I’m thankful for an army of friends, relatives, and friends of friends who pray for me, encourage me, and take care of me and my family. Even though I’ve felt relatively well so far, I lose a lot of hours each day to napping and appointments, so not having to worry about cooking dinner every night is such a weight off my mind. I’m collecting a whole big box of the kindest cards and notes, I wish I could thank everyone personally, but there are far too many. It’s so touching how many think of me and take the time to write me.

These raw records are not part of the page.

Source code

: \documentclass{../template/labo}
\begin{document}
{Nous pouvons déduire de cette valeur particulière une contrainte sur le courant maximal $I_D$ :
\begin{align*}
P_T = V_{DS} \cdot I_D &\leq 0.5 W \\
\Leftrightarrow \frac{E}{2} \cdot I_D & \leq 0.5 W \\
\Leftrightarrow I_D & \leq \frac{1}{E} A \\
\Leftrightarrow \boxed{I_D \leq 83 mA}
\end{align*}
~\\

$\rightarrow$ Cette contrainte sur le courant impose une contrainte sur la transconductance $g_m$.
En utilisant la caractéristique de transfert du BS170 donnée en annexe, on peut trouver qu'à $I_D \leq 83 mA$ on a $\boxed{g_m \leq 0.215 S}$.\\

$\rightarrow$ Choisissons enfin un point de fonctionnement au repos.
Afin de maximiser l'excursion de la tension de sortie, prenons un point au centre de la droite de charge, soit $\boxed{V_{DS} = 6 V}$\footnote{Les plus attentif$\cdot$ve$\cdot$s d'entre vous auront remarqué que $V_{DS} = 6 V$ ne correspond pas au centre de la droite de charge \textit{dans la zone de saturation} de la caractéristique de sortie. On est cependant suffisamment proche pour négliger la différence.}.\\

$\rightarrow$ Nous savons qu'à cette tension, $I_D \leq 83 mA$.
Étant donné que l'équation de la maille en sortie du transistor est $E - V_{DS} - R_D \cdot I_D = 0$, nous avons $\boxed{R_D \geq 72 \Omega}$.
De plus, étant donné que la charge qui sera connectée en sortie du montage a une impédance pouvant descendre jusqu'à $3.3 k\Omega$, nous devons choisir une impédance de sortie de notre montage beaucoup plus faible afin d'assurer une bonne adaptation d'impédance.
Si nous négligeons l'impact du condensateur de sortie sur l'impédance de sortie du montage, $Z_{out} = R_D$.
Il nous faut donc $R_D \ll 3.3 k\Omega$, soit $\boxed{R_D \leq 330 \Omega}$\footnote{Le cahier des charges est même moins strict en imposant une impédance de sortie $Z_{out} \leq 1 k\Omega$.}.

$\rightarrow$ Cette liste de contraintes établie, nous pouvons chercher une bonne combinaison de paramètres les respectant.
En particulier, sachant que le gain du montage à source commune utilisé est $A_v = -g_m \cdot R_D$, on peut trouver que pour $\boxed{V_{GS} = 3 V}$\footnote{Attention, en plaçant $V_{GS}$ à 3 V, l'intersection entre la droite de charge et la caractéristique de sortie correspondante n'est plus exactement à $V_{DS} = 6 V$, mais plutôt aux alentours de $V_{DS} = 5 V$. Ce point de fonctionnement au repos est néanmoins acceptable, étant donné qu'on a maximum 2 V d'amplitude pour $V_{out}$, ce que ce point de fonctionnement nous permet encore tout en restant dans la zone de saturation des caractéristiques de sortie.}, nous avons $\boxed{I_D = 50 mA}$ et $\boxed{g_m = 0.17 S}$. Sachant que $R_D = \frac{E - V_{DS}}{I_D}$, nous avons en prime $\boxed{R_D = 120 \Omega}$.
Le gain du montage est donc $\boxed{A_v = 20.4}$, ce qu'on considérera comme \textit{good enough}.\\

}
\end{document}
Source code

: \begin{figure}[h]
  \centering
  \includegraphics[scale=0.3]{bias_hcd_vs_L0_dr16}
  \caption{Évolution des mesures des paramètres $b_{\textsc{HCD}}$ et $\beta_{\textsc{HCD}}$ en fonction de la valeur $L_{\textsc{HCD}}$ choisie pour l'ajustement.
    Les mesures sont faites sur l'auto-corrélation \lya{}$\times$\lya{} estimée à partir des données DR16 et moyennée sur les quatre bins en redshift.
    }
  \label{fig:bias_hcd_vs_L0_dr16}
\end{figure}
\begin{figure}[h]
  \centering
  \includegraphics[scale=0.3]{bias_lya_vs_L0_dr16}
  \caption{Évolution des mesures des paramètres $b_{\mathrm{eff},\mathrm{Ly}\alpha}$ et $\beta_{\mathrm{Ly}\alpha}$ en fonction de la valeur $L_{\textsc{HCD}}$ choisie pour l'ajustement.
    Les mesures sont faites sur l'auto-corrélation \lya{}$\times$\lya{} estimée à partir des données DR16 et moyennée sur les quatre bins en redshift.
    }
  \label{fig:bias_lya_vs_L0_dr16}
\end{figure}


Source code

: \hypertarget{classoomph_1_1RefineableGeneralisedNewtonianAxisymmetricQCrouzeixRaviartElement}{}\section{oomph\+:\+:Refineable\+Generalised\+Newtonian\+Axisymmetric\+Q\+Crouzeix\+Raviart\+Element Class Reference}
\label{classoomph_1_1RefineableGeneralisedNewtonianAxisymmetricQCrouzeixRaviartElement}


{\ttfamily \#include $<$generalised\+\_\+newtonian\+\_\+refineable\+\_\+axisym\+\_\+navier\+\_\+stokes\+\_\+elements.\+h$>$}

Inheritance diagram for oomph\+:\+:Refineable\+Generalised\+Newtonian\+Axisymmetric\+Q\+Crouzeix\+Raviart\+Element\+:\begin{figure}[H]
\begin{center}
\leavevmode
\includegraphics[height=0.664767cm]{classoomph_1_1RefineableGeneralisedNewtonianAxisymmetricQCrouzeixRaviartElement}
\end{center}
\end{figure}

Of course, I’m thankful for my dear friend Sally. She’s blessed my family with the most special photos of us all together, and I know so many appreciate the photos she’s taking of me to share along the way. She’s made time to come along with me to appointments, chemo, wig shopping, and when I had my head shaved. She’s got her own family to take care of, yet she makes sure that I don’t walk a step alone. We have a lot of fun, honestly, but every once in a while shake our heads that this is how we now fill our mornings out. And yet, I’m sure it never crosses her mind not to tag along. My parents and brother check on me all the time and I know think of me even more. I’m sure hardest of all, they’re letting me have some independence to try to keep things normal for my family. I couldn’t be more thankful for two kids than I am for Emma Clare and Turner. They play together so well– I’m sure they argue and occasionally there are tears, but for the most part, if we’re home, they find something to do together and I have to ask them to come hang out with me! They’re great at letting me nap, they’ll watch TV or play together quietly enough for me to sleep for a couple of hours, even if Clay is at work. They love me so much, and have dealt with everything from missed field trips to my bald head with such graciousness. And I’m so thankful for Clay. He takes care of me when I need it, lets me be normal when I can, and tells me I’m beautiful (and means it!) even now that I have no hair.
God continues to make my body strong. Every day I am thankful for the strength I have. I am overwhelmed with gratitude, knowing that even in a difficult situation, I couldn’t ask for more.